WORK TO COMPLETE ::
Please return all lines from the records below that include the string "contains".

Collected data ::
● ● ● ● ●

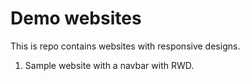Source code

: # Demo websites
This is repo contains websites with responsive designs.
<br>
1. Sample website with a navbar with RWD.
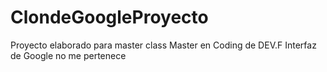# ClondeGoogleProyecto
Proyecto elaborado para master class Master en Coding de DEV.F
Interfaz de Google no me pertenece
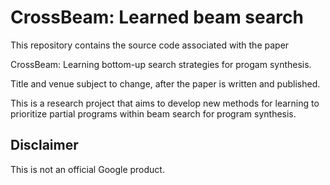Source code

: # CrossBeam: Learned beam search

This repository contains the source code associated with the paper

  CrossBeam: Learning bottom-up search strategies for progam synthesis.

Title and venue subject to change, after the paper is written and published.

This is a research project that aims to develop new methods
for learning to prioritize partial programs within 
beam search for program synthesis.

## Disclaimer

This is not an official Google product.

● ● ● ● ●

EXERCISE ANSWER ::
This is repo contains websites with responsive designs.
This repository contains the source code associated with the paper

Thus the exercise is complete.